Insurance claim denied?
An insurance policy is a contract, and thus the language in that policy dictates and governs what the rights and obligations of the parties to that contract can expect. When an insurance company denies a claim based on the policy, they are typically relying on language in that policy/contract that they interpret as allowing them to not have to pay on a claim for damages.
Throughout our years of practicing personal injury litigation, we have developed a reputation of fighting insurance coverage issues that were preventing our clients from collecting for their damages from insurance policies that were in effect at the time of the injury. Our firm’s experience in insurance defense litigation has allowed us to fight successfully and vehemently for our clients in coverage disputes.

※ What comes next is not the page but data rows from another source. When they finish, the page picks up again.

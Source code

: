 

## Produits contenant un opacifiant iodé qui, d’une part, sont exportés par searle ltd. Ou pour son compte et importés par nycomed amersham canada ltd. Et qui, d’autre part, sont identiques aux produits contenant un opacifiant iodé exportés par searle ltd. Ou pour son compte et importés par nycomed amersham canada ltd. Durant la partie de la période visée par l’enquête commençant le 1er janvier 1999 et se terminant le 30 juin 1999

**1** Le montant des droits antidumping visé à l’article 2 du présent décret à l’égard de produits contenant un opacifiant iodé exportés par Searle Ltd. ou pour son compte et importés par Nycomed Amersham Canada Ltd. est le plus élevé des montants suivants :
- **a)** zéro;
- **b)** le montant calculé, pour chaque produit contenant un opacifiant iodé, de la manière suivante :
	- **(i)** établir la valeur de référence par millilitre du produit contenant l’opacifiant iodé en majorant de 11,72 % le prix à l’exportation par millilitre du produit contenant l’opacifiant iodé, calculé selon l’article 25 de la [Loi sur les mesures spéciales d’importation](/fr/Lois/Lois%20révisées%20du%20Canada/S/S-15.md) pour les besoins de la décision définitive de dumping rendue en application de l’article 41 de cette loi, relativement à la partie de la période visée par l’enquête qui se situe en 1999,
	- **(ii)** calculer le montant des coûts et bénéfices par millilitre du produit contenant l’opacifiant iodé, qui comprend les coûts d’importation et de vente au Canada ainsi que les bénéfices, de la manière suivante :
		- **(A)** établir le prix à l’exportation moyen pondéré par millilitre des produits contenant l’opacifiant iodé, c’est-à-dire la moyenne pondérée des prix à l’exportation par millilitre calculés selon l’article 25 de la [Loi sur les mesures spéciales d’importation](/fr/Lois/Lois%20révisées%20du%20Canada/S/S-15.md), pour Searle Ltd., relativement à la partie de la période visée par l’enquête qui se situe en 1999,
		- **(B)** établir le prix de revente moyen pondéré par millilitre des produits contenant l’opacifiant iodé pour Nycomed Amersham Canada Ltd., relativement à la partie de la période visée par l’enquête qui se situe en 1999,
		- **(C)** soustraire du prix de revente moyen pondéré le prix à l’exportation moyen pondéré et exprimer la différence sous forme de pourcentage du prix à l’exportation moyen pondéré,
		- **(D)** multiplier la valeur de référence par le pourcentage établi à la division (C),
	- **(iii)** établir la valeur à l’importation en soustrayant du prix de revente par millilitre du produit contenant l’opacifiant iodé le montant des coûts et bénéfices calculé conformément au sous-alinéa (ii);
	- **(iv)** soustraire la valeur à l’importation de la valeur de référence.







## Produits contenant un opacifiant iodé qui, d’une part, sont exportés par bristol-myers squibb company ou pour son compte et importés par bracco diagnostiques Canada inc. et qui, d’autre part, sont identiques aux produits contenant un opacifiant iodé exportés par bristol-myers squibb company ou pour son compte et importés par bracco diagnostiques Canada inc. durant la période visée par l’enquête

Recently, we had a case where our client was injured in a horrific ATV accident on a wooded, vacant lot. The ATV owner/driver’s policy of insurance allegedly required that the ATV be used on the insured’s property where it was garaged for the insurance to pay for the ATV owner/driver’s liability for our client’s injuries. I argued that the language in the policy was vague and ambiguous and that a policy for an ATV would be expected to cover injuries occurring off the insured owner’s property since that was where an ATV would typically and normally be used. We were able to get the insurance company to tender their policy limits of $300,000.00 based on this litigation battle.
Sarah had a case last month in which she was litigating against an insurance company on behalf of the spouse of her injured client. Under Florida law, a spouse is entitled to pursue damages for their own losses arising out of their spouse’s horrific injuries. The insurance company denied the claim based on the language in the policy that they said prevented a spouse from collecting for her damages. Sarah argued inconsistencies and vagueness in the policy and was able to win the policy limits of $100,000.00 for her client’s spouse.
Finally, several weeks ago, Sarah and I were able to argue contract language in our client’s auto insurance policy that allowed him to collect for 25 days of rental car coverage when the insurance company was arguing that they were only responsible for 3 to 5 days of rental car expense. This was a protracted battle that involved a $120.00 rental expense but resulted in a recovery for the client that was four times that amount.
At Philips & Raaymakers, no insurance battle is too big or too small. We relish the opportunity to fight for our clients to obtain insurance coverage where the insurance company is trying to deny our clients justice. Obtaining compensation for our clients is only half the battle. Obtaining insurance coverage is the first and foremost fight to surmount.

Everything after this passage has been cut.